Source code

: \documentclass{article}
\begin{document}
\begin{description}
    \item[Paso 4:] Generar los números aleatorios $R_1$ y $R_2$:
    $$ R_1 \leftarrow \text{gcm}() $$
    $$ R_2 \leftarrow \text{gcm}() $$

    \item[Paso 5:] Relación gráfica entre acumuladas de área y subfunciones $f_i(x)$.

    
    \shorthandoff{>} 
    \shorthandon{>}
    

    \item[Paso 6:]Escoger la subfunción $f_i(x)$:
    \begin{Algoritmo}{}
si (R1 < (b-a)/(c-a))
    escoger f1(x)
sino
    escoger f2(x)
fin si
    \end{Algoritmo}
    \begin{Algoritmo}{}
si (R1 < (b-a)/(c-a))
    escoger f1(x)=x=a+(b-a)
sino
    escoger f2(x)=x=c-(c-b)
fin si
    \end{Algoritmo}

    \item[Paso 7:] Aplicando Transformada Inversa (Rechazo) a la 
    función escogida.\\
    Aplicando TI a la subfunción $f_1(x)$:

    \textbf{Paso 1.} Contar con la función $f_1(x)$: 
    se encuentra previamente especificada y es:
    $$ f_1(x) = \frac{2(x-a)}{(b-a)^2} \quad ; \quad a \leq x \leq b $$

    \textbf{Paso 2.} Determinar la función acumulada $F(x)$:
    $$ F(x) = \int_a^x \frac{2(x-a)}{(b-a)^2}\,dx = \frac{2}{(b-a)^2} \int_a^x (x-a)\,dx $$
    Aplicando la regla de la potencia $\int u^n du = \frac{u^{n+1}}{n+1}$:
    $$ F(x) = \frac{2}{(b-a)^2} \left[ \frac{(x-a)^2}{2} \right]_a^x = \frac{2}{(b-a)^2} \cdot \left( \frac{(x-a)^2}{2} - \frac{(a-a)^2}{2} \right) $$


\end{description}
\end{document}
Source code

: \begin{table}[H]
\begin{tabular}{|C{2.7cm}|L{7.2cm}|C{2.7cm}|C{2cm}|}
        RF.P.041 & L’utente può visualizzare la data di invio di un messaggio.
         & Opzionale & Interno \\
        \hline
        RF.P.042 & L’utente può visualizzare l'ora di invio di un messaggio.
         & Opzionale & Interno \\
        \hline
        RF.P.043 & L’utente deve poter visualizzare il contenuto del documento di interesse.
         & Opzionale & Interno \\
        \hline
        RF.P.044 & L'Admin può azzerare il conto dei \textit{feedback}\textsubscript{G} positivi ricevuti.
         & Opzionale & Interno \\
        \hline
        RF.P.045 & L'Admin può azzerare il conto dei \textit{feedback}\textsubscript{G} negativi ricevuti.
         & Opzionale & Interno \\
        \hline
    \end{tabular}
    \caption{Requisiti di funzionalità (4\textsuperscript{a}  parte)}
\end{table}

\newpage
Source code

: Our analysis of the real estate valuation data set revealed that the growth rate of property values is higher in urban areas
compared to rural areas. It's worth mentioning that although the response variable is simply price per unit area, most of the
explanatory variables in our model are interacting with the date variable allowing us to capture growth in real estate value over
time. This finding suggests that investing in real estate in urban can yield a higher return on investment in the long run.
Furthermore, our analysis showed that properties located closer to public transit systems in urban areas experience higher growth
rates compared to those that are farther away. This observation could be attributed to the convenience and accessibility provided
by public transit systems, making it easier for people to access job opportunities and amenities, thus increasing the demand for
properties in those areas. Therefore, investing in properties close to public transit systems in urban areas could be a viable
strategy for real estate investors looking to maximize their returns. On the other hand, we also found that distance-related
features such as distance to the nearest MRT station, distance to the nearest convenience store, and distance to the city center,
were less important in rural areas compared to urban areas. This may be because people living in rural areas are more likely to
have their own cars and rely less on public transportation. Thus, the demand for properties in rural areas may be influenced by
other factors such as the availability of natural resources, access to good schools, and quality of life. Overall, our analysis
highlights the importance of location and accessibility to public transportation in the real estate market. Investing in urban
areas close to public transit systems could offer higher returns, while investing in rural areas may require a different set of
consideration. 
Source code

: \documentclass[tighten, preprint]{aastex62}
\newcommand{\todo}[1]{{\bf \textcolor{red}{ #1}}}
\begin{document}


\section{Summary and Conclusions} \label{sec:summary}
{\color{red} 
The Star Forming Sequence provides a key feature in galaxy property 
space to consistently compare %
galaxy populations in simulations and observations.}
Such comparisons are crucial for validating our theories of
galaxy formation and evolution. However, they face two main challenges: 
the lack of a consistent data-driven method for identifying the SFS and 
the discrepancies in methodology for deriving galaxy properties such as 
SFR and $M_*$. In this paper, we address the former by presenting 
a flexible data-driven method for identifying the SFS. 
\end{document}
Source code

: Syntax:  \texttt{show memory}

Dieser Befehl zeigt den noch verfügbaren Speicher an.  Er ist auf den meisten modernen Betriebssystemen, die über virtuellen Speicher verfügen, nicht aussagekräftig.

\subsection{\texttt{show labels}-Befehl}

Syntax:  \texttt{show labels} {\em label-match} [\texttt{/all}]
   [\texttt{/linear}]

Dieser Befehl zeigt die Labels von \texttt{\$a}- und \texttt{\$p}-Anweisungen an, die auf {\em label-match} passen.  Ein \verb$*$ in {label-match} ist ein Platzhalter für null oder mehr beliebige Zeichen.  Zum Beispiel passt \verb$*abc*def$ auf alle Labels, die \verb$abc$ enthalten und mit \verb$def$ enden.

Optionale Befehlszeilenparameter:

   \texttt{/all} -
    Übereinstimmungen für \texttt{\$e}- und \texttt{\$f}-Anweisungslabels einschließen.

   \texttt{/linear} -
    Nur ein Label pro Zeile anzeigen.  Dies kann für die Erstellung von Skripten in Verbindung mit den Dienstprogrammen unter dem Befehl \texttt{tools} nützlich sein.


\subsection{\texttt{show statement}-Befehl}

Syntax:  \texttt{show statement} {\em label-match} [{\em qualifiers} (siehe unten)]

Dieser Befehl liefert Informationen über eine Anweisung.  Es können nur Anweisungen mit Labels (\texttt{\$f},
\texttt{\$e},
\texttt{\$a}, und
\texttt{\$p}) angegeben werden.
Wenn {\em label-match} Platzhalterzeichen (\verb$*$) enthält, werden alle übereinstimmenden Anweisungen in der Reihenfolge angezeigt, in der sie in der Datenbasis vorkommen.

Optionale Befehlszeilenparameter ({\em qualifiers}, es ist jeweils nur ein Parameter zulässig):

########################################

EXERCISE AIM: Gather each line of the records holding the string "description".

EXERCISE OUTPUT:
\begin{description}
\end{description}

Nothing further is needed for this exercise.